Meet Flux, the AI “Intern” Assisting in Concept to Creation for Hardware Design

The integration of AI into engineering workflows continues to progress, with new tools emerging to support tasks previously necessitating manual input. Flux, a company specializing in AI-powered hardware design, has recently announced an updated version of its platform that introduces an AI assistant capable of handling multi-step hardware engineering tasks. The new tool, colloquially referred to as an AI “intern,” aims to streamline the design process from initial concept to a ready-to-build bill of materials (BOM).

Flux, the new AI “intern,” is designed to assist users by executing full, multi-step design workflows, including part research, schematic creation, and board routing. Image used courtesy of Flux

From Concept to Component Selection

The most notable update to the Flux platform is the ability of the AI to execute multi-step workflows. Previously, the tool was limited to one-off tasks. This new functionality allows the AI to serve as a copilot, guiding users through the initial stages of a project. The process begins with a focused conversation in which the user provides design requirements. The AI then refines these requirements, offering a range of options and discussing trade-offs. This interactive dialogue is meant to help users solidify their project specifications.

Once the requirements are clear, the AI begins its research. It can autonomously search for and evaluate components, which can be a significant time-saver in the early design phases. Instead of manually sifting through datasheets and part inventories, engineers can rely on the AI to propose a complete list of suitable components. The Flux tool can also generate a block diagram, which provides a high-level visual representation of the circuit, and then automatically transitions from this diagram to a complete BOM. This capability reduces the time spent on administrative tasks and allows engineers to focus on the more complex aspects of their design.

Users can tell Flux their project requirements, and it creates and follows a design plan, from researching parts to creating the layout and checking in for feedback along the way. Image used courtesy of Flux

Schematic Creation and Optimization

Beyond the initial planning stages, the new Flux AI can also assist in the creation of schematic designs. The tool can translate the chosen components and block diagram into a schematic, including the correct connections and pinouts. While users will still need to verify and refine the schematic, the AI can provide a strong starting point, eliminating a significant amount of manual labor. This feature can be particularly useful for quickly prototyping ideas or for creating standard circuit blocks that can be reused in multiple projects.

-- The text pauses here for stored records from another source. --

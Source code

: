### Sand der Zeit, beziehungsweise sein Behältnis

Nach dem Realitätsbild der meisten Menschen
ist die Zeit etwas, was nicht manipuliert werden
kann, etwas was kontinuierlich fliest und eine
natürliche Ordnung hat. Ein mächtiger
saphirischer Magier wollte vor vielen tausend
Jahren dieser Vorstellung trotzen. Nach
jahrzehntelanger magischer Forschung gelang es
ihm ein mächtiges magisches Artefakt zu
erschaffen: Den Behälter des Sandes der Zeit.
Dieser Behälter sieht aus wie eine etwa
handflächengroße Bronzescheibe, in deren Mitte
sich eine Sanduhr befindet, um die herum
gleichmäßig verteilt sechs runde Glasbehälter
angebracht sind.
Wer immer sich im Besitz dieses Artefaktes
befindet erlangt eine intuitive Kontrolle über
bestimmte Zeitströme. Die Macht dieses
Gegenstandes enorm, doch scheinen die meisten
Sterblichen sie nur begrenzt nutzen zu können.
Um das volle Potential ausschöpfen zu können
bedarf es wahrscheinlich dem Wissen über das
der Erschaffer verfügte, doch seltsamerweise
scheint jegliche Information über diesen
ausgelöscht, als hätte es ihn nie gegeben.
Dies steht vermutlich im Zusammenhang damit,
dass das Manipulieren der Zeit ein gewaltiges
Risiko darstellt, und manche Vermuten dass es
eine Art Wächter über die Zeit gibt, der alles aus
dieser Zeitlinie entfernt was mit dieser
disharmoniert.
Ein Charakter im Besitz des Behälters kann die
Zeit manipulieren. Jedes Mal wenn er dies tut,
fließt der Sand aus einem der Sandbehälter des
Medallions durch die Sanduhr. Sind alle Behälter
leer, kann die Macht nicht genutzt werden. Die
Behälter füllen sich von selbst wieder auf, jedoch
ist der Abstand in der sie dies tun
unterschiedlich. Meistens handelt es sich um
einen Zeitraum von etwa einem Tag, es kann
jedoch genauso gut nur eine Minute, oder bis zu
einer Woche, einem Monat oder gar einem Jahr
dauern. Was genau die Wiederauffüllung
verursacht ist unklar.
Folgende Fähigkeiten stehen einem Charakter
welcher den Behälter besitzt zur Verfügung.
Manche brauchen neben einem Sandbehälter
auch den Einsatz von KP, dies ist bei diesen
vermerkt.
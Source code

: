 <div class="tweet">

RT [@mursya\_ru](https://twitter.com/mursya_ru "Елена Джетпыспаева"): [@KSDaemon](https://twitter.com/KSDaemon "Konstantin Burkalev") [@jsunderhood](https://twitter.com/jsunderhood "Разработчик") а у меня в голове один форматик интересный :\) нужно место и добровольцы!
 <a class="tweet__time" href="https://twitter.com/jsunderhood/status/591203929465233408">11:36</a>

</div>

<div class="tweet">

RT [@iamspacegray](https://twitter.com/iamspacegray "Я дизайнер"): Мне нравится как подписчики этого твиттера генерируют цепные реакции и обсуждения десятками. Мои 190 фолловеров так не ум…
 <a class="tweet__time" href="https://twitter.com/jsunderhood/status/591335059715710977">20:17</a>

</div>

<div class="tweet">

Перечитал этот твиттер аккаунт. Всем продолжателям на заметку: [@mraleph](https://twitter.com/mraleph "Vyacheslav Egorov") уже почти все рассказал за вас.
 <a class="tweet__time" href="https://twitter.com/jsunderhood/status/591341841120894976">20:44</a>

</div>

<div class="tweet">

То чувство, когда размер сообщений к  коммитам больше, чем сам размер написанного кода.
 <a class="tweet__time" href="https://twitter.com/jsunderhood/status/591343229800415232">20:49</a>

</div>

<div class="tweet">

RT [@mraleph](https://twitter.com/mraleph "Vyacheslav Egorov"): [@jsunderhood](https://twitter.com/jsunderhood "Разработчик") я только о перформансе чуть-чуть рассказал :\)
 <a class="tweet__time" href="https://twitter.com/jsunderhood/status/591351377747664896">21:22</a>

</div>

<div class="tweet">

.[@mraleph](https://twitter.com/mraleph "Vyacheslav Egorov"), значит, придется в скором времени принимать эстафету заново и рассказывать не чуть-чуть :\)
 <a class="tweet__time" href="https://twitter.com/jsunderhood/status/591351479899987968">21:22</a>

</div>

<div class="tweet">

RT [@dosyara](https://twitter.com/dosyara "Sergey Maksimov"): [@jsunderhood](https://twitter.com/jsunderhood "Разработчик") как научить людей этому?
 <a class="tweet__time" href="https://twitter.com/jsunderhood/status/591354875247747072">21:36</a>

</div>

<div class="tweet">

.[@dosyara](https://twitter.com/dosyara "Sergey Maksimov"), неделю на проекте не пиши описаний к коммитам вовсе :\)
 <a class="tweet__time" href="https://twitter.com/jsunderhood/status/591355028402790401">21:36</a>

Furthermore, the platform’s AI capabilities extend to supply chain optimization. The tool can assist in selecting components based not only on technical specifications but also on their availability, cost, and lead times. This is a critical consideration in modern hardware development, where global supply chain issues can cause significant delays. By integrating this intelligence directly into the design process, Flux aims to help users create more resilient and manufacturable products.

Flux can execute full, multi-step workflows inside the editor, handling structured tasks like component research, schematic wiring, and board routing so users can focus on higher-level decisions. Image used courtesy of Flux

AI-Assisted Hardware Design

The new capabilities of the Flux AI platform demonstrate a growing trend in the use of AI as an augmentation tool. By automating repetitive and time-consuming tasks like parts research and schematic generation, the tool allows users to focus on higher-level problem-solving and innovation. This can lead to faster design cycles and more robust, optimized products. The platform is designed to be a collaborative tool, where the AI works alongside humans, providing assistance and expertise.

The Flux AI intern’s capabilities have a wide range of potential applications. In product development, it can be used to quickly create product requirement documents and initial circuit designs. For educational purposes, it can help students understand the design process by providing guided assistance. In industry, it can optimize supply chains by identifying the best components based on a variety of factors. This shift towards AI-assisted hardware engineering suggests a future where these tools become an indispensable part of the design process, making that process more accessible and efficient for designers at all levels.